───── RECORDED INFORMATION ─────
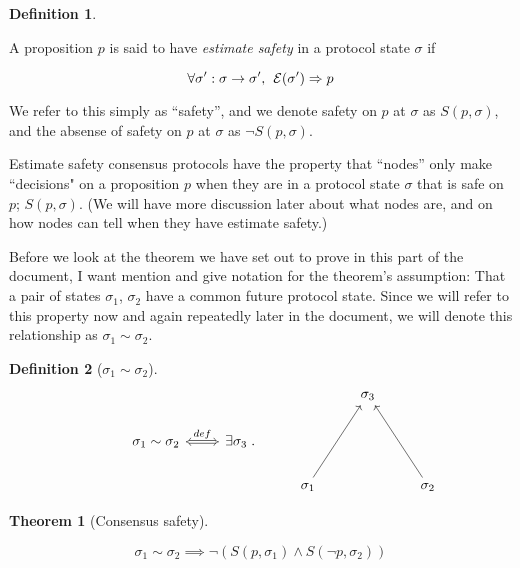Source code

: \documentclass{article}
\theoremstyle{definition}
\newtheorem{thm}{Theorem}
\newtheorem{defn}{Definition}[section]
\begin{document}
\vspace{5mm}

\begin{defn}
\begin{description}
A proposition $p$ is said to have \emph{estimate safety} in a protocol state $\sigma$ if 

$$
\forall \sigma':\sigma \to \sigma',\hspace{1.5mm} \mathcal{E}(\sigma') \Rightarrow p
$$
\end{description}
\end{defn}

We refer to this simply as ``safety'', and we denote safety on $p$ at $\sigma$ as $S(p,\sigma)$, and the absense of safety on $p$ at $\sigma$ as $\neg{S(p,\sigma)}$.

Estimate safety consensus protocols have the property that ``nodes'' only make ``decisions" on a proposition $p$ when they are in a protocol state $\sigma$ that is safe on $p$; $S(p,\sigma)$. (We will have more discussion later about what nodes are, and on how nodes can tell when they have estimate safety.)

Before we look at the theorem we have set out to prove in this part of the document, I want mention and give notation for the theorem's assumption: That a pair of states $\sigma_1$, $\sigma_2$ have a common future protocol state. Since we will refer to this property now and again repeatedly later in the document, we will denote this relationship as $\sigma_1 \sim \sigma_2$.

\begin{defn}[$\sigma_1 \sim \sigma_2$]
\begin{equation*}
\begin{tikzcd}
{}
  &
{}  
  &
{}  
  &
{}
  &
\sigma_3
  &
{}
  \\
{}
  &
\sigma_1 \sim \sigma_2
  \arrow[r,Leftrightarrow, "def"]
  &
\exists \sigma_3 \hspace{1mm}. 
  &
{}  
  &
{}
  &
{}
  \\
{}  
  &
{}  
  &
{}
  &
\sigma_1
  \arrow[uur,""]
  &
{}
  &
\sigma_2
  \arrow[uul,""]
\end{tikzcd}
\end{equation*}
\end{defn}

\begin{thm}[Consensus safety]
\begin{description}
$$
\sigma_1 \sim \sigma_2 \implies \neg(S(p,\sigma_1) \land S(\neg{p},\sigma_2))
$$
\end{description}
\end{thm}
\end{document}
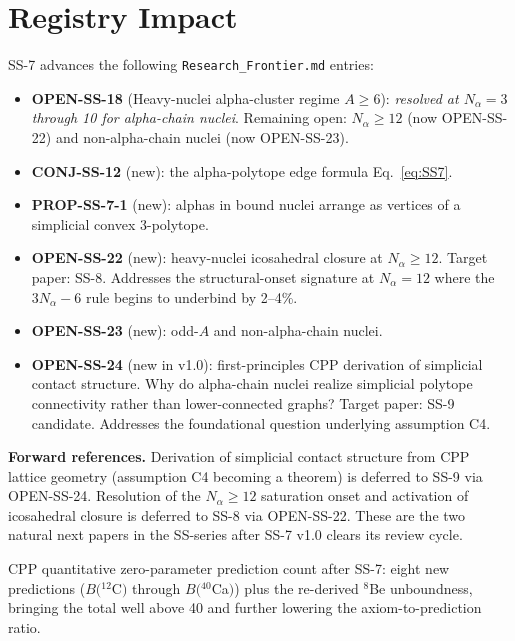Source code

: \documentclass[11pt,letterpaper]{article}
\newcommand{\Nalpha}{N_{\alpha}}
\begin{document}
\section{Registry Impact}
\label{sec:registry}

SS-7 advances the following \texttt{Research\_Frontier.md} entries:
\begin{itemize}
\item \textbf{OPEN-SS-18} (Heavy-nuclei alpha-cluster regime $A \geq 6$): \emph{resolved at $\Nalpha = 3$ through 10 for alpha-chain nuclei}. Remaining open: $\Nalpha \geq 12$ (now OPEN-SS-22) and non-alpha-chain nuclei (now OPEN-SS-23).
\item \textbf{CONJ-SS-12} (new): the alpha-polytope edge formula Eq.~\ref{eq:SS7}.
\item \textbf{PROP-SS-7-1} (new): alphas in bound nuclei arrange as vertices of a simplicial convex 3-polytope.
\item \textbf{OPEN-SS-22} (new): heavy-nuclei icosahedral closure at $\Nalpha \geq 12$. Target paper: SS-8. Addresses the structural-onset signature at $\Nalpha = 12$ where the $3\Nalpha - 6$ rule begins to underbind by 2--4\%.
\item \textbf{OPEN-SS-23} (new): odd-$A$ and non-alpha-chain nuclei.
\item \textbf{OPEN-SS-24} (new in v1.0): first-principles CPP derivation of simplicial contact structure. Why do alpha-chain nuclei realize simplicial polytope connectivity rather than lower-connected graphs? Target paper: SS-9 candidate. Addresses the foundational question underlying assumption C4.
\end{itemize}

\textbf{Forward references.} Derivation of simplicial contact structure from CPP lattice geometry (assumption C4 becoming a theorem) is deferred to SS-9 via OPEN-SS-24. Resolution of the $\Nalpha \geq 12$ saturation onset and activation of icosahedral closure is deferred to SS-8 via OPEN-SS-22. These are the two natural next papers in the SS-series after SS-7 v1.0 clears its review cycle.

CPP quantitative zero-parameter prediction count after SS-7: eight new predictions ($B({}^{12}$C$)$ through $B({}^{40}$Ca$)$) plus the re-derived ${}^8$Be unboundness, bringing the total well above 40 and further lowering the axiom-to-prediction ratio.
\end{document}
─────
TRY IT -
Which lines above hold the word "defn"? Copy each of them.

WORKED SOLUTION -
\newtheorem{defn}{Definition}[section]
\begin{defn}
\end{defn}
\begin{defn}[$\sigma_1 \sim \sigma_2$]
\end{defn}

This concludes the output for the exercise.